*Task to carry out*: Show all lines from the data that include the word "adding".

*Data to use*:
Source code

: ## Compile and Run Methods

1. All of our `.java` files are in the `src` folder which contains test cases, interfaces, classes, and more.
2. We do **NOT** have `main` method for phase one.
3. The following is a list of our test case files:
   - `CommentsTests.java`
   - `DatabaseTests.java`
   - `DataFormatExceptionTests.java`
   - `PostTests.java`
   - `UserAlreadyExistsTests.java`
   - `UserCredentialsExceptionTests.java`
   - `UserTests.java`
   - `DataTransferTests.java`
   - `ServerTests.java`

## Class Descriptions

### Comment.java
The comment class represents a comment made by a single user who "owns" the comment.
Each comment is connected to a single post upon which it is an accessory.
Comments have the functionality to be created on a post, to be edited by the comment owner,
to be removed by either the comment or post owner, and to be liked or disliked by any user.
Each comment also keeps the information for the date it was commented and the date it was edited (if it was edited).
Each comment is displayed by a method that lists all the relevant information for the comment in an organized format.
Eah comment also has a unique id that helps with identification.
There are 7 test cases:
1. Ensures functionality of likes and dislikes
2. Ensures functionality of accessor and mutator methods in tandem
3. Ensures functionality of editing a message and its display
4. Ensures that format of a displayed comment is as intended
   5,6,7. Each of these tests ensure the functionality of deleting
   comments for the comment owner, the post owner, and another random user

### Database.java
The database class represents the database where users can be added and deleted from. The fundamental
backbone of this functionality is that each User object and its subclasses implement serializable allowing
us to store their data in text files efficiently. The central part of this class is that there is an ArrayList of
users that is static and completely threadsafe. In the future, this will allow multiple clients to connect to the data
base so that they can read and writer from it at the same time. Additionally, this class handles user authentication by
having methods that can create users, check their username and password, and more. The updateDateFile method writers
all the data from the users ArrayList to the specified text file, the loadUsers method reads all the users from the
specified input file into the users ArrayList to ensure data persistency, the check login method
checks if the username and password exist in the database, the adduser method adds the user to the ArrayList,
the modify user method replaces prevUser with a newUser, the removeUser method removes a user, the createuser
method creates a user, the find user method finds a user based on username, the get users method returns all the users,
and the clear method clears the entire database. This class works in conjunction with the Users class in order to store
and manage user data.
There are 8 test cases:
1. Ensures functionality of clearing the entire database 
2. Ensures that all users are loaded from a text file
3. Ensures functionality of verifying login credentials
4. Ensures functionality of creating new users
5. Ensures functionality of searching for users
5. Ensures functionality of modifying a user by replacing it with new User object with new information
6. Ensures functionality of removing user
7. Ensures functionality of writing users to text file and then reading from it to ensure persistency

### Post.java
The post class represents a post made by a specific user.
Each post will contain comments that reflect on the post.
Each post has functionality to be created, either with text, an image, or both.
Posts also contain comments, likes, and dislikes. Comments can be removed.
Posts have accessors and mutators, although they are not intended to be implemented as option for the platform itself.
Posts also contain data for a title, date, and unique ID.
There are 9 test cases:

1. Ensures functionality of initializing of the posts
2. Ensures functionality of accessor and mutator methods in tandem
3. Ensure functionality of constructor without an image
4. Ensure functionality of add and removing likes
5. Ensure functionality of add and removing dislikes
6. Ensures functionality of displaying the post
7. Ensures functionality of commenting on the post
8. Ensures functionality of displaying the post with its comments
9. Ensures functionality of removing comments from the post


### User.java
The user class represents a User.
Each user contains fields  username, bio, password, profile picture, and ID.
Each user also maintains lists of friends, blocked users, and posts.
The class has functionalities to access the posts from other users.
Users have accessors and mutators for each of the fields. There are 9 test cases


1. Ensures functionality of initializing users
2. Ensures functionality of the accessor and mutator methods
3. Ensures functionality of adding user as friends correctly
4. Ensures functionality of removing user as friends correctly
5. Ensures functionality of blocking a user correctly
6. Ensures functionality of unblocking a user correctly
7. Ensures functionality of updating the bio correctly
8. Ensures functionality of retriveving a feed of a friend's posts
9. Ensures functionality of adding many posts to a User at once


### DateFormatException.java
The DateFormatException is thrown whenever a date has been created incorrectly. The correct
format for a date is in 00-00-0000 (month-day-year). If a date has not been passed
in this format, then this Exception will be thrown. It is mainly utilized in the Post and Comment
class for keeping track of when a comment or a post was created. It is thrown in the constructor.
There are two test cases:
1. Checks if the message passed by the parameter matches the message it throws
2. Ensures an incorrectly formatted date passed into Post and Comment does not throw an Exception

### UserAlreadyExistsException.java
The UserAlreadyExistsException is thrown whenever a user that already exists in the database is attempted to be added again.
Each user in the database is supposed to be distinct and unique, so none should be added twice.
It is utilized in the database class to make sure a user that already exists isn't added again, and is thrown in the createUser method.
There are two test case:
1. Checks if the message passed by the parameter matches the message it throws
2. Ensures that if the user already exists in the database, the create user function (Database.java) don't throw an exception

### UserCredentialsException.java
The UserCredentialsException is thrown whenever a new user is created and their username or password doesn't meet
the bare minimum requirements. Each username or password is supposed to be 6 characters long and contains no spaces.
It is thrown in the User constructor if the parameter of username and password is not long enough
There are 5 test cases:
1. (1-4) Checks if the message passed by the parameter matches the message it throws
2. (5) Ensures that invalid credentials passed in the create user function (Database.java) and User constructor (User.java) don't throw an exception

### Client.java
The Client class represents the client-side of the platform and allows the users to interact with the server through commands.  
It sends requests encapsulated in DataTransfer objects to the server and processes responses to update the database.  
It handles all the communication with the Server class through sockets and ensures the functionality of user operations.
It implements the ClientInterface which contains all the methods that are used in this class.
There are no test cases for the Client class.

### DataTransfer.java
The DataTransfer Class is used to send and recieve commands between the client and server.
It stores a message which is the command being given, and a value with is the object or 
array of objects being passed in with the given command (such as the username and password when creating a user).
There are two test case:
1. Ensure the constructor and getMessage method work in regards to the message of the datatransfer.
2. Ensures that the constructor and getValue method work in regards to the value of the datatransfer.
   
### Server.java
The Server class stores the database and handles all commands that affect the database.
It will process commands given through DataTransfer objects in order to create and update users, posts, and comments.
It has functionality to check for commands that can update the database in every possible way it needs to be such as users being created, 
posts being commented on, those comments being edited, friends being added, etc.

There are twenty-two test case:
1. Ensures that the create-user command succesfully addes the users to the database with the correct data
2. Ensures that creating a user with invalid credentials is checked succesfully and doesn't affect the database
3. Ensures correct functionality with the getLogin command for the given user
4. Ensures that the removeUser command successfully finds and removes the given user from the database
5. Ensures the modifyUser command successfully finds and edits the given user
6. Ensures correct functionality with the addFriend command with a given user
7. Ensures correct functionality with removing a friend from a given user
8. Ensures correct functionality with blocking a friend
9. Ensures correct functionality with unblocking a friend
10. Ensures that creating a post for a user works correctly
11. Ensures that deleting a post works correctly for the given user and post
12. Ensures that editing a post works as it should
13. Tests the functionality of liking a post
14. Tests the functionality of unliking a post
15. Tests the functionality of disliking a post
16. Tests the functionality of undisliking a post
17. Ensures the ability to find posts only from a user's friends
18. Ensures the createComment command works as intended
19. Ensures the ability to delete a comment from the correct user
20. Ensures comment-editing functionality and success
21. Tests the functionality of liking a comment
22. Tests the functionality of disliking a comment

*Solution below*:
3. Ensures functionality of adding user as friends correctly
9. Ensures functionality of adding many posts to a User at once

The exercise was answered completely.